The role of human capital

The finding suggests that other factors play a role in switching sectors. Individual characteristics such as education, skill, talent, drive, and personality, which economists subsume under the term “human capital,” could account for workers’ success or failure in making a transition to higher paying work.

Human capital, however, is not an easy area to study. Though it plays a vital role in the economy, its components aren’t always visible to researchers. They can see some statistics, like education levels, but not others, like motivation or unique skills.

“If you gave me the CV of Michael Jordan, I couldn’t infer his huge material success as an athlete from that. The reason he made so much money is not captured by how long or where he went to school,” Herrendorf says.

Though the researchers couldn’t evaluate every aspect of human capital for agricultural wage-earners, they did document that education levels were consistently lower than they were in other fields. This holds broadly for the aforementioned sample from four of the five most populous countries.

Productivity problems

In comparing the productivity of agricultural workers to those in other fields, other researchers found gaps even broader than the wage gap. Part of the reason could be that measuring the value of agricultural work is notoriously difficult.

In another research paper, published in the Review of Economic Dynamics, Herrendorf and Schoellman discovered that in the U.S., agricultural productivity measurements are often done poorly, resulting in inaccurate figures. It isn’t just a matter of sloppy work. Their research suggests deliberate manipulation of the data. “Proprietors lie because they don’t want to pay taxes, at least in the U.S. As a result, productivity in U.S. agriculture can be underestimated by as much as a factor of two,” Herrendorf explains.

In other parts of the world, low productivity in agriculture is likely the result of low human capital. “To do anything even slightly sophisticated in farming, you need to read. If you use fertilizer, you need to read the package to know how to apply it.”

In many countries, workers can’t do that. The large-scale result of low skill levels is economies in which 50 to 90 percent of the working population is engaged in a low-wage, unproductive activity, because that is the only way of producing the food required for survival.

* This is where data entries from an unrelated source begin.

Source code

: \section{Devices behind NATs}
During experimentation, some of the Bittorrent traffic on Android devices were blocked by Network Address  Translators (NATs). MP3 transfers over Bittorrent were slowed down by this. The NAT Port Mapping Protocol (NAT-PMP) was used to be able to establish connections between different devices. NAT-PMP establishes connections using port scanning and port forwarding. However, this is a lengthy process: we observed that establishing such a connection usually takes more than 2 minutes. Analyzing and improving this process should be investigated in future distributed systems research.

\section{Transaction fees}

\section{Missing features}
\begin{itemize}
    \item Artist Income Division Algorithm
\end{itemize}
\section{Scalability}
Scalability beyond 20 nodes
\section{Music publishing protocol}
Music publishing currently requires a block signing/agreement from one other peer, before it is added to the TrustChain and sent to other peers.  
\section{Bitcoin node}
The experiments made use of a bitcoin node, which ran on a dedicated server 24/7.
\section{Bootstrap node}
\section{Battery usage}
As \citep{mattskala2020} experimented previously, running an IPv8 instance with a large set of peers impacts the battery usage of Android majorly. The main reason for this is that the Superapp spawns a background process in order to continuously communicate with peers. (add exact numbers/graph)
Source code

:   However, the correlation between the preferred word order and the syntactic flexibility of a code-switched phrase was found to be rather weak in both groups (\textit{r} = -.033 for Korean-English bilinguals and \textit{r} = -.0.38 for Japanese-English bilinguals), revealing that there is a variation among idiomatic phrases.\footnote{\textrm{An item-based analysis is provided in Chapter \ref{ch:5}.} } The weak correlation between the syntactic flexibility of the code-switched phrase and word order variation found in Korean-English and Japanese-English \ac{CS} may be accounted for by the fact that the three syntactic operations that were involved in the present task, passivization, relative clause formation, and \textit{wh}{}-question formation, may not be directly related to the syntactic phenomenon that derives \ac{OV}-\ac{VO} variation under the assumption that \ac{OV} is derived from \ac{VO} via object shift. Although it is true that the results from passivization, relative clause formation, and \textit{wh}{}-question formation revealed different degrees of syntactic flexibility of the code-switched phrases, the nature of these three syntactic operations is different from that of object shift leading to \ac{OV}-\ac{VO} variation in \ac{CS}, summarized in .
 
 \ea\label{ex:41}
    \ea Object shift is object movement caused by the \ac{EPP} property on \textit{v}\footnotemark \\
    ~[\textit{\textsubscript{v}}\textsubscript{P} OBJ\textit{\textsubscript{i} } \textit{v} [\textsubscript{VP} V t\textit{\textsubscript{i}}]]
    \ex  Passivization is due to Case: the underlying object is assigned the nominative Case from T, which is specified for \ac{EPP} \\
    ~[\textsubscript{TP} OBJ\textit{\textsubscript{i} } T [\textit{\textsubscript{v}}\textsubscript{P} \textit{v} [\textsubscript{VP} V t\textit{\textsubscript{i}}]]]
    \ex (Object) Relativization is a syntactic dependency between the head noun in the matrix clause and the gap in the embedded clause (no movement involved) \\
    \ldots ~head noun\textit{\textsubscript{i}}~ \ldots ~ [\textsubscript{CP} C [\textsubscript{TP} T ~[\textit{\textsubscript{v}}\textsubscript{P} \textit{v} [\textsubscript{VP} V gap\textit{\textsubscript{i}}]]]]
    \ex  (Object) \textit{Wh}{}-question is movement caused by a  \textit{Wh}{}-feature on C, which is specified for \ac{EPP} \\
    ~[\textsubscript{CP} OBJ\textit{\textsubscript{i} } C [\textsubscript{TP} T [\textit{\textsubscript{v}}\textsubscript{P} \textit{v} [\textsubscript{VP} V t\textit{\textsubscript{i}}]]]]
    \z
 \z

It may not be that way forever. In the 1800s, the U.S. economy was in a similar situation. Herrendorf refers to several statistics that prove it, and he sometimes shows them to surprised undergraduates.

A new focus

Trying to determine whether or how third-world countries will evolve beyond low-functioning agricultural economies is outside the scope of Herrendorf’s work. Next, he intends to focus on the decline of manufacturing and the rise of the service sector in the U.S. economy, and the implications of that trend for productivity.